Season two will be led by the same creative team: Paul Rudish, who exec produces and directs some of the shorts, Clay Morrow and Aaron Springer as lead directors, and Joseph Holt as art director.
These Mickey shorts are a quirky project. Most of them are under four minutes in length, which is an unusual format for any studio to be using nowadays, and they don’t seem to fit into any overall Disney strategy for classic characters. Whatever the thinking is behind them, I’m happy they exist because the best ones in the bunch rank among the funniest and most appealing studio shorts produced in modern times.
The shorts are packed with personality and a point of view, elements that were lacking in the more high-profile Oscar-nominated theatrical Mickey short Get A Horse!
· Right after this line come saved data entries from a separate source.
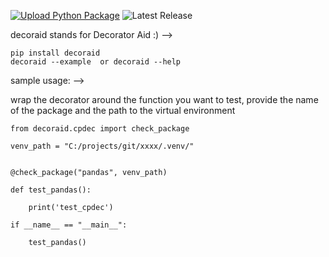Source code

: [![Upload Python Package](https://github.com/ankit48365/decoraid/actions/workflows/python-publish.yml/badge.svg)](https://github.com/ankit48365/decoraid/actions/workflows/python-publish.yml)
![Latest Release](https://img.shields.io/badge/release-v0.0.16-blue)

decoraid stands for Decorator Aid :) -->

    pip install decoraid
    decoraid --example  or decoraid --help

sample usage: -->

wrap the decorator around the function you want to test, provide the name of the package and the path to the virtual environment

    from decoraid.cpdec import check_package
    
    venv_path = "C:/projects/git/xxxx/.venv/" 
    
    
    @check_package("pandas", venv_path)
    
    def test_pandas():
    
        print('test_cpdec')
    
    if __name__ == "__main__":
    
        test_pandas()
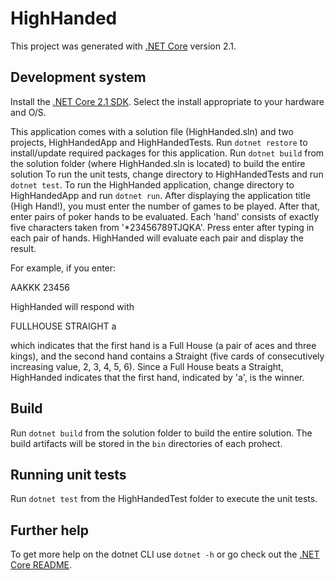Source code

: # HighHanded

This project was generated with [.NET Core](https://github.com/microsoft/dotnet) version 2.1.

## Development system

Install the [.NET Core 2.1 SDK](https://dotnet.microsoft.com/download/dotnet-core/2.1).
Select the install appropriate to your hardware and O/S.

This application comes with a solution file (HighHanded.sln) and two projects, HighHandedApp and HighHandedTests.
Run `dotnet restore` to install/update required packages for this application.
Run `dotnet build` from the solution folder (where HighHanded.sln is located) to build the entire solution
To run the unit tests, change directory to HighHandedTests and run `dotnet test`.
To run the HighHanded application, change directory to HighHandedApp and run
`dotnet run`. After displaying the application title (High Hand!),
you must enter the number of games to be played. After that, enter pairs of poker hands to be evaluated.
Each 'hand' consists of exactly five characters taken from '*23456789TJQKA'. Press enter after typing in each pair
of hands. HighHanded will evaluate each pair and display the result.

For example, if you enter:

AAKKK 23456

HighHanded will respond with

FULLHOUSE STRAIGHT a

which indicates that the first hand is a Full House (a pair of aces and three kings), and the second hand contains a
Straight (five cards of consecutively increasing value, 2, 3, 4, 5, 6). Since a Full House beats a Straight,
HighHanded indicates that the first hand, indicated by 'a', is the winner.


## Build

Run `dotnet build` from the solution folder to build the entire solution. The build artifacts will be stored in the 
`bin` directories of each prohect.

## Running unit tests

Run `dotnet test` from the HighHandedTest folder to execute the unit tests.

## Further help

To get more help on the dotnet CLI use `dotnet -h` or go check out the [.NET Core README](https://github.com/Microsoft/dotnet/blob/master/README.md).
Lacking the budget of the latter for full animation, these shorts manage to exhibit fine craftsmanship of a different kind, with custom expressions and poses for each cartoon, sharply-timed gags, and gorgeous (although occasionally discordant) backgrounds.
To their credit, the team producing the shorts has a confident contemporary take on Mickey and the gang and is unafraid of trying new things. In one of the later first season episodes, Flipperboobootosis, there’s an impressively ridiculous gag that keeps going and going, and ends up lasting for fifty seconds. In Bad Ear Day, we, the audience, only hear muffled sound after Mickey loses his ears. One of the tamest (and sweetest) shorts from the first season, O Sole Minnie, is presented in Italian. These playful gags push the form in a way that is all too rare in mainstream TV animation nowadays.
There’s still room for improvement. Hopefully in the second season, we’ll see more comic exchanges between characters, instead of the first season’s overreliance on frenetic action sequences with questionable comic payoff. In too many of the shorts, characters pursued random objects or otherwise avoided each other, and thus neglected one of the most effective devices for creating comedy, which is shoving characters into each other, both figuratively and literally.